- Materials provided -
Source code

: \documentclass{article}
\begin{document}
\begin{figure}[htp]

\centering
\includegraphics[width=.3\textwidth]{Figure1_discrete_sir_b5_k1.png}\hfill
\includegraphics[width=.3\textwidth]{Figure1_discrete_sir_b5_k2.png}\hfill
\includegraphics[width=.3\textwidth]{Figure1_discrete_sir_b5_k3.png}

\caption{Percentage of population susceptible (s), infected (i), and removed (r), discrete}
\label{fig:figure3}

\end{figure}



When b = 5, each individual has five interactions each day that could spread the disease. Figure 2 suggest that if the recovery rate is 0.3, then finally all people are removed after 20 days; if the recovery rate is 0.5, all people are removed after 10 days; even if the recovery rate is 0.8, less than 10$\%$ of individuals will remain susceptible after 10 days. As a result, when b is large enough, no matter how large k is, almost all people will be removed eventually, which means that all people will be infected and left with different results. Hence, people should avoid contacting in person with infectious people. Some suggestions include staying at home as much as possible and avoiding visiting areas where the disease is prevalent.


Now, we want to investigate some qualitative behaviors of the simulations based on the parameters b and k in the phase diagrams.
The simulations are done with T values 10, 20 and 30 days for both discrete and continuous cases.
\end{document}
...
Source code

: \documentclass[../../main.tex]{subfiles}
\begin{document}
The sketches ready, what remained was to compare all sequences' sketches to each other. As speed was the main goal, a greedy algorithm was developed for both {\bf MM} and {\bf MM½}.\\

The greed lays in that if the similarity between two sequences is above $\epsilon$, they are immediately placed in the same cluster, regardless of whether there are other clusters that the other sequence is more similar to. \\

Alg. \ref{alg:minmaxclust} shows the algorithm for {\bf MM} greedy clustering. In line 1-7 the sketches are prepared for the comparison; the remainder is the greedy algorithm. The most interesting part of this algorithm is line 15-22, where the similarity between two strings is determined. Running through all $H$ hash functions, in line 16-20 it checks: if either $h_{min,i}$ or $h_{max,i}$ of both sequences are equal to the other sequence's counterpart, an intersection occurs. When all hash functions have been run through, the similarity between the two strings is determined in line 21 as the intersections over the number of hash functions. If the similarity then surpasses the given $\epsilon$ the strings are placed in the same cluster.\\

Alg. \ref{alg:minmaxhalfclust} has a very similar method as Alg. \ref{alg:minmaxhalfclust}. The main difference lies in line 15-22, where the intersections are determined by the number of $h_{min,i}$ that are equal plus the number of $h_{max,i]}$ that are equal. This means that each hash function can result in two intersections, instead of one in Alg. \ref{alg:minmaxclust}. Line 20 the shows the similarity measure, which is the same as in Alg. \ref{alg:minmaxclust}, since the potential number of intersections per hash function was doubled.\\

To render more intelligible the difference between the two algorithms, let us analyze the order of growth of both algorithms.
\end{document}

- Task -
The answer must consist of every line from the entries above that contains the string "determined".

- Answer for this exercise -
Alg. \ref{alg:minmaxclust} shows the algorithm for {\bf MM} greedy clustering. In line 1-7 the sketches are prepared for the comparison; the remainder is the greedy algorithm. The most interesting part of this algorithm is line 15-22, where the similarity between two strings is determined. Running through all $H$ hash functions, in line 16-20 it checks: if either $h_{min,i}$ or $h_{max,i}$ of both sequences are equal to the other sequence's counterpart, an intersection occurs. When all hash functions have been run through, the similarity between the two strings is determined in line 21 as the intersections over the number of hash functions. If the similarity then surpasses the given $\epsilon$ the strings are placed in the same cluster.\\
Alg. \ref{alg:minmaxhalfclust} has a very similar method as Alg. \ref{alg:minmaxhalfclust}. The main difference lies in line 15-22, where the intersections are determined by the number of $h_{min,i}$ that are equal plus the number of $h_{max,i]}$ that are equal. This means that each hash function can result in two intersections, instead of one in Alg. \ref{alg:minmaxclust}. Line 20 the shows the similarity measure, which is the same as in Alg. \ref{alg:minmaxclust}, since the potential number of intersections per hash function was doubled.\\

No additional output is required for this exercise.